Inadvertently, Mr. Ackermann makes a strong case for banking system reform. You can break this down into five parts.
1) There is no “either/or” structure to the discussion of size vs. interconnectedness vs. leverage vs. herding behavior of management. “All of the above” is a completely plausible answer, and Mr. Ackermann helps to make the case that relatively small banks also need to be addressed.
2) No doubt smaller banks will not be thrilled by his point – we should expect more Robert Wilmers-type diatribes, next time against Deutsche rather than Goldman. This, of course, is exactly the kind of division within bankers’ ranks that you need to push for meaningful reform. Divide and reregulate effectively, before they close ranks.
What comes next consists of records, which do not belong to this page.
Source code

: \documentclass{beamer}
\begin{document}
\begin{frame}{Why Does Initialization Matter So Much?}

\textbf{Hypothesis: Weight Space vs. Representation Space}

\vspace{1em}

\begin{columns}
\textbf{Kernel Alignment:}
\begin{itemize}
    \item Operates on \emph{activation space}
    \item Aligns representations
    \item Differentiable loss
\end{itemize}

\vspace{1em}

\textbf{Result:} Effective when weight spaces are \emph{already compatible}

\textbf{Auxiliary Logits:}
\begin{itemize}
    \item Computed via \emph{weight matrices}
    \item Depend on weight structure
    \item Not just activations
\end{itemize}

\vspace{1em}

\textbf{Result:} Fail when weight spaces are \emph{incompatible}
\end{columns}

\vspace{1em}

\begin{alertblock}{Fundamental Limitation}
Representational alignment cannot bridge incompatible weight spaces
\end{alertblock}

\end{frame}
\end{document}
3) Mr. Ackermann nowhere mentions that Deutsche Bank’s leverage was, at its peak, judged by some market participants to be around 50:1, making it arguably the biggest hedge fund in world history. Deutsche’s response in 2008 was that such estimates were based on mismeasurement and its true leverage was “no higher than that of Citigroup.” Ouch.
4) Deutsche’s experience, its effective bailout by the German government, and the current misery of European banking more broadly emphasize the need for much stronger capital requirements across the board as part of our eventual response. Of course, these can be higher in percentage terms based on size, interconnectedness or anything else you want to worry about; but all of banking has become too dangerous (to your fiscal health). European-type loopholes, such as “off-balance sheet” activities, must be removed and – as Mr. Ackermann implicitly acknowledges – only action at the level of the G20 can really ensure cross-border bite on such rules.
5) Mr. Ackermann’s endorsement of the current G20 action plan is further confirmation that this plan does not constitute serious progress. Unless and until you get agitated pushback from the world’s biggest bankers, your reform efforts are not real.
Interestingly and surprisingly, Ackermann also makes only a weak case for large banks (in his last paragraph, which seems tacked on awkwardly). If this is the best his staff can do, the case for very big banks is in no way compelling.